M.M. : Les réformes qui ont été faites n’en étaient pas réellement. On ne laisse pas le système faire des gains de productivité. Par exemple en matière de santé, on hésite à fermer des hôpitaux vétustes et inutiles. La vraie raison est qu’au fond le système de santé, en France, sert moins à soigner les gens qu’à créer ou maintenir des emplois stables et pas trop mal payés. C’est exactement le même problème pour les fermetures de casernes ou de tribunaux d’instance, d’ailleurs. D’où la vraie difficulté à réformer.

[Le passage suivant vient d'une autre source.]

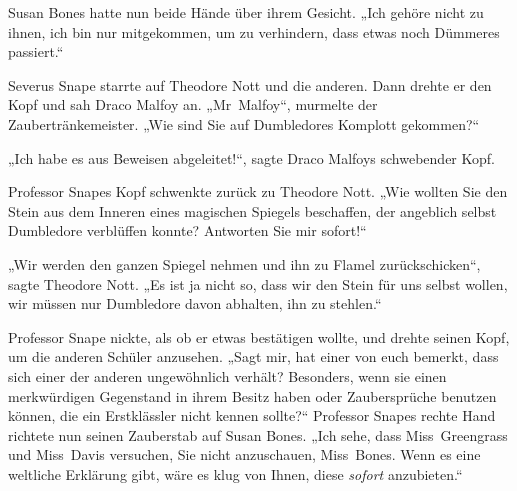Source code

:Susan Bones hatte nun beide Hände über ihrem Gesicht. „Ich gehöre nicht zu ihnen, ich bin nur mitgekommen, um zu verhindern, dass etwas noch Dümmeres passiert.“

Severus Snape starrte auf Theodore Nott und die anderen. Dann drehte er den Kopf und sah Draco Malfoy an. „Mr~Malfoy“, murmelte der Zaubertränkemeister.
„Wie sind Sie auf Dumbledores Komplott gekommen?“

„Ich habe es aus Beweisen abgeleitet!“, sagte Draco Malfoys schwebender Kopf.

Professor Snapes Kopf schwenkte zurück zu Theodore Nott.
„Wie wollten Sie den Stein aus dem Inneren eines magischen Spiegels beschaffen, der angeblich selbst Dumbledore verblüffen konnte? Antworten Sie mir sofort!“

„Wir werden den ganzen Spiegel nehmen und ihn zu Flamel zurückschicken“, sagte Theodore Nott. „Es ist ja nicht so, dass wir den Stein für uns selbst wollen, wir müssen nur Dumbledore davon abhalten, ihn zu stehlen.“

Professor Snape nickte, als ob er etwas bestätigen wollte, und drehte seinen Kopf, um die anderen Schüler anzusehen.
„Sagt mir, hat einer von euch bemerkt, dass sich einer der anderen ungewöhnlich verhält? Besonders, wenn sie einen merkwürdigen Gegenstand in ihrem Besitz haben oder Zaubersprüche benutzen können, die ein Erstklässler nicht kennen sollte?“
Professor Snapes rechte Hand richtete nun seinen Zauberstab auf Susan Bones.
„Ich sehe, dass Miss~Greengrass und Miss~Davis versuchen, Sie nicht anzuschauen, Miss~Bones. Wenn es eine weltliche Erklärung gibt, wäre es klug von Ihnen, diese \emph{sofort} anzubieten.“

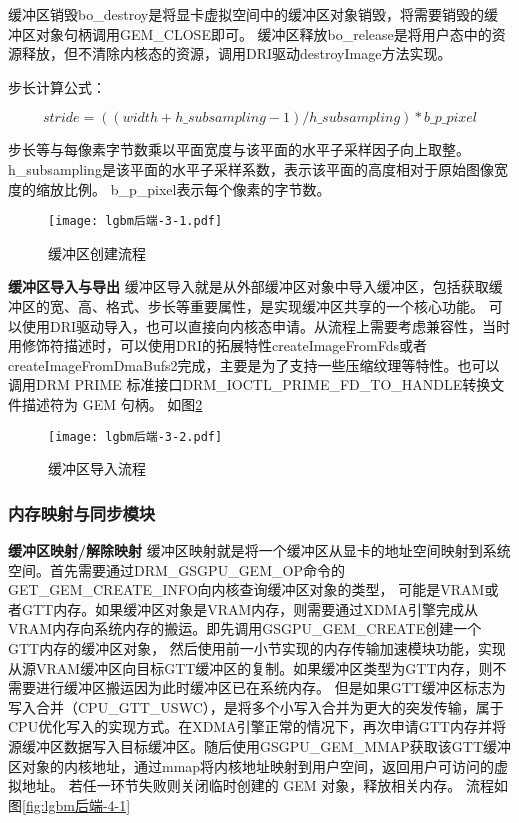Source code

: 缓冲区销毁bo\_destroy是将显卡虚拟空间中的缓冲区对象销毁，将需要销毁的缓冲区对象句柄调用GEM\_CLOSE即可。
缓冲区释放bo\_release是将用户态中的资源释放，但不清除内核态的资源，调用DRI驱动destroyImage方法实现。

步长计算公式：

\begin{equation}
  stride=((width+h\_subsampling-1)/h\_subsampling)*b\_p\_pixel
\end{equation}

步长等与每像素字节数乘以平面宽度与该平面的水平子采样因子向上取整。h\_subsampling是该平面的水平子采样系数，表示该平面的高度相对于原始图像宽度的缩放比例。
b\_p\_pixel表示每个像素的字节数。

\begin{figure}[h]
  \centering
  \texttt{[image: lgbm后端-3-1.pdf]}
  \caption{缓冲区创建流程}
  \label{fig:lgbm后端-3-1}
\end{figure}  

\textbf{缓冲区导入与导出}
缓冲区导入就是从外部缓冲区对象中导入缓冲区，包括获取缓冲区的宽、高、格式、步长等重要属性，是实现缓冲区共享的一个核心功能。
可以使用DRI驱动导入，也可以直接向内核态申请。从流程上需要考虑兼容性，当时用修饰符描述时，可以使用DRI的拓展特性createImageFromFds或者
createImageFromDmaBufs2完成，主要是为了支持一些压缩纹理等特性。也可以调用​DRM PRIME 标准接口​DRM\_IOCTL\_PRIME\_FD\_TO\_HANDLE转换文件描述符为 GEM 句柄。
如图\ref{fig:lgbm后端-3-2}

\begin{figure}[h]
  \centering
  \texttt{[image: lgbm后端-3-2.pdf]}
  \caption{缓冲区导入流程}
  \label{fig:lgbm后端-3-2}
\end{figure}  

\subsubsection{内存映射与同步模块}

\textbf{缓冲区映射/解除映射}
缓冲区映射就是将一个缓冲区从显卡的地址空间映射到系统空间。首先需要通过DRM\_GSGPU\_GEM\_OP命令的GET\_GEM\_CREATE\_INFO向内核查询缓冲区对象的类型，
可能是VRAM或者GTT内存。如果缓冲区对象是VRAM内存，则需要通过XDMA引擎完成从VRAM内存向系统内存的搬运。即先调用GSGPU\_GEM\_CREATE创建一个GTT内存的缓冲区对象，
然后使用前一小节实现的内存传输加速模块功能，实现从源VRAM缓冲区向目标GTT缓冲区的复制。如果缓冲区类型为GTT内存，则不需要进行缓冲区搬运因为此时缓冲区已在系统内存。
但是如果GTT缓冲区标志为写入合并（CPU\_GTT\_USWC），是将多个小写入合并为更大的突发传输，属于CPU优化写入的实现方式。在XDMA引擎正常的情况下，再次申请GTT内存并将
源缓冲区数据写入目标缓冲区。随后使用GSGPU\_GEM\_MMAP获取该GTT缓冲区对象的内核地址，通过mmap将内核地址映射到用户空间，返回用户可访问的虚拟地址。
若任一环节失败则关闭临时创建的 GEM 对象，释放相关内存。
流程如图\ref{fig:lgbm后端-4-1}

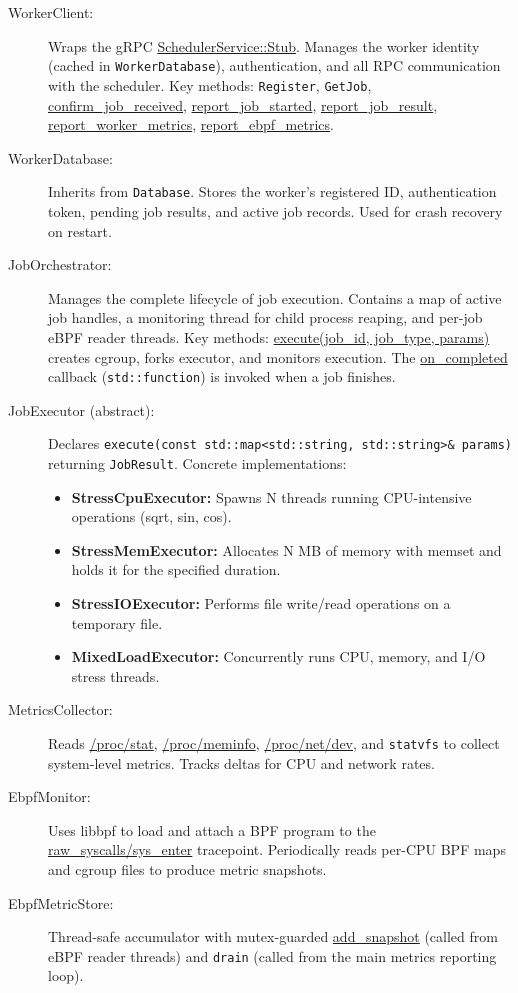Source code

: \begin{description}
	\item[WorkerClient:] Wraps the gRPC \url{SchedulerService::Stub}. Manages the worker identity (cached in \texttt{WorkerDatabase}), authentication, and all RPC communication with the scheduler. Key methods: \texttt{Register}, \texttt{GetJob}, \url{confirm_job_received}, \url{report_job_started}, \url{report_job_result}, \url{report_worker_metrics}, \url{report_ebpf_metrics}.

	\item[WorkerDatabase:] Inherits from \texttt{Database}. Stores the worker's registered ID, authentication token, pending job results, and active job records. Used for crash recovery on restart.

	\item[JobOrchestrator:] Manages the complete lifecycle of job execution. Contains a map of active job handles, a monitoring thread for child process reaping, and per-job eBPF reader threads. Key methods: \url{execute(job_id, job_type, params)} creates cgroup, forks executor, and monitors execution. The \url{on_completed} callback (\texttt{std::function}) is invoked when a job finishes.

	\item[JobExecutor (abstract):] Declares \texttt{execute(const std::map<std::string, std::string>\& params)} returning \texttt{JobResult}. Concrete implementations:
		\begin{itemize}
			\item \textbf{StressCpuExecutor:} Spawns N threads running CPU-intensive operations (sqrt, sin, cos).
			\item \textbf{StressMemExecutor:} Allocates N MB of memory with memset and holds it for the specified duration.
			\item \textbf{StressIOExecutor:} Performs file write/read operations on a temporary file.
			\item \textbf{MixedLoadExecutor:} Concurrently runs CPU, memory, and I/O stress threads.
		\end{itemize}

	\item[MetricsCollector:] Reads \url{/proc/stat}, \url{/proc/meminfo}, \url{/proc/net/dev}, and \texttt{statvfs} to collect system-level metrics. Tracks deltas for CPU and network rates.

	\item[EbpfMonitor:] Uses libbpf to load and attach a BPF program to the \url{raw_syscalls/sys_enter} tracepoint. Periodically reads per-CPU BPF maps and cgroup files to produce metric snapshots.

	\item[EbpfMetricStore:] Thread-safe accumulator with mutex-guarded \url{add_snapshot} (called from eBPF reader threads) and \texttt{drain} (called from the main metrics reporting loop).
\end{description}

l’actuariel : Quel sera le déclencheur ?

M.M. :Quand Margaret Thatcher est arrivée au pouvoir, la Grande-Bretagne était en train de devenir un pays du tiers-monde. C’est là que les choses ont commencé à changer. Nous ne sommes pas encore tombés assez bas pour réagir.l’actuariel : L’Allemagne, elle, a bien réussi à réformer son système social sans en arriver à une telle extrémité ?M.M. : Oui, c’est d’ailleurs la preuve qu’on peut y arriver. Mais le système politique allemand est le fruit d’une histoire qui n’est pas la nôtre, leur expérience n’est pas transposable. Mais regardez : alors qu’en France certains en sont encore à se battre pour défendre la retraite à 60 ans, en Allemagne ils sont en train de réfléchir à la repousser, dans certains cas, à 70 ans !

l’actuariel : « L’uberisation » de l’économie menace-t-elle l’édifice ?

M.M. : Effectivement, on assiste à une décrue du salariat et à l’accroissement d’une population de personnes qui travaillent de manière plus indépendante. Le vrai risque est que ces personnes ne paient plus leurs cotisations sociales et qu’on assiste à l’explosion du travail au noir. La grande différence entre un chauffeur de taxi Uber américain et un français, c’est que le chauffeur de taxi américain est imposé à la source, alors que le français ne l’est pas et peut donc déclarer ce qu’il veut. Il se produit la même chose avec les grandes entreprises qui organisent une évasion fiscale généralisée.

l’actuariel : Pourquoi entend-on si peu les assureurs sur ces sujets ?

M.M. : Les assureurs actuellement ont un problème : ils ne savent plus bien comment l’essentiel du business, qui est l’assurance-vie, peut survivre dans un univers où les taux d’intérêt sont à zéro, et où leurs contraintes existentielles tournent autour de Solvabilité II.